At the same time, the court noted that: “This is not to say that Plaintiff has already proved its case that either Bandas or Palmer performed the alleged legal services in Illinois as required by the Act…. It may perhaps be important that the mediation session, for example, was conducted telephonically between individuals then-residing in Texas (Bandas), California (Plaintiff’s representative), and Florida (Max, the mediator). Plaintiff has alleged that Bandas and Palmer covertly managed the Gannett litigation and drafted all of the pleadings for in-state figureheads (Thut and Stewart) with the explicit purpose of evading the court’s jurisdiction.

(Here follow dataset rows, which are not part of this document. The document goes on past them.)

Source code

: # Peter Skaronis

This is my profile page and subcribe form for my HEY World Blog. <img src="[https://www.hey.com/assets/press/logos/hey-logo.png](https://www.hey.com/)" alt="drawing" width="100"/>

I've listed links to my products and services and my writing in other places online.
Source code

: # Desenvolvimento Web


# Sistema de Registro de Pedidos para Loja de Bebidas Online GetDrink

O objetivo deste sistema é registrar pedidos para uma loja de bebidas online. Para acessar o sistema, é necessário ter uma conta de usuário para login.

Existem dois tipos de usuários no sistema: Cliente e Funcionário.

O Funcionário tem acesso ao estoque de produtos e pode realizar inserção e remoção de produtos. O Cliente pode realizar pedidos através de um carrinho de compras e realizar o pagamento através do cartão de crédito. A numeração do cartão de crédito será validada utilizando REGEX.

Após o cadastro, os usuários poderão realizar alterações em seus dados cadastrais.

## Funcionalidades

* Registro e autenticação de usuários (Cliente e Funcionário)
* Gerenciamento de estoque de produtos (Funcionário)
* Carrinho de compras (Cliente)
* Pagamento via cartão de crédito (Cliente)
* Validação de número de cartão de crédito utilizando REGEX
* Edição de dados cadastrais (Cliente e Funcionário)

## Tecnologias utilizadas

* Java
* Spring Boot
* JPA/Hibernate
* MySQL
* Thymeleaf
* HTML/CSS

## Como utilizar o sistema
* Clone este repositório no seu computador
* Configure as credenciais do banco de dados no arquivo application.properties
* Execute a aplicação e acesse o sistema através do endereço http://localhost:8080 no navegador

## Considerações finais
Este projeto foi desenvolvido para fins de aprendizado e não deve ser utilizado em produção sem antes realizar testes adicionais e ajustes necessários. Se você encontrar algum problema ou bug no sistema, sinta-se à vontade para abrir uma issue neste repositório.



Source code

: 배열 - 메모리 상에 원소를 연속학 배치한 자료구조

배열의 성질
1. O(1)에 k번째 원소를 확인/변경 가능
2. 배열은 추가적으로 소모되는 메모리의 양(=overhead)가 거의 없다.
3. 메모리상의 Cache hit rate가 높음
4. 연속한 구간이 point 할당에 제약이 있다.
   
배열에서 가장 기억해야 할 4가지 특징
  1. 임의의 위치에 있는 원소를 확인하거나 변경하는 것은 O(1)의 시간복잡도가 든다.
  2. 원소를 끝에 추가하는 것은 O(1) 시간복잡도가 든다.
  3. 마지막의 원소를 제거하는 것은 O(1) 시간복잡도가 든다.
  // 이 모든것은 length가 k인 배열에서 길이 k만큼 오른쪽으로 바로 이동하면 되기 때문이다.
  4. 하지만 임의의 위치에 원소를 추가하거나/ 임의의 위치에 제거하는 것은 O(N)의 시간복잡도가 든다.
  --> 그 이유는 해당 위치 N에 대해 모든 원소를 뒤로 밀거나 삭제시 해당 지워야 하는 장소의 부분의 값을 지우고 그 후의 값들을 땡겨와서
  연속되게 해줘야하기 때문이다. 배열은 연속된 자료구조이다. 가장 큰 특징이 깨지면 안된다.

The court concludes only that these allegations are sufficient to state a plausible claim for the unauthorized practice of law.”

In conclusion, the court re-emphasized that: “Defendants have engaged in a pattern of reprehensible conduct that has harmed Plaintiff and others and benefits no one other than Defendants themselves. The court is troubled by the fact that until now its decisions appear to leave Plaintiff and those similarly affected without an adequate remedy — and may fail to deter the Defendants from further rent-seeking. This court can only repeat its earlier advice that class counsel facing similar demands may be best served by calling the professional objector’s bluff and seeing the objector’s appeal through to its conclusion. In cases involving meritless, bad-faith objections, the likelihood of prevailing on appeal and recovering damages would likely be high. The court also notes that the Supreme Court has recently transmitted an amendment of FED. R. CIV. P. 23 to Congress. If allowed to go into effect, the new Rule would require district court approval before any objector can withdraw an objection or appeal in exchange for money or other consideration.”

 

Edelson v. Bandas Law Firm, No.16-11057 [Rec. Doc. 106], 2018 WL 3496085 (N.D.Ill. July 20, 2018).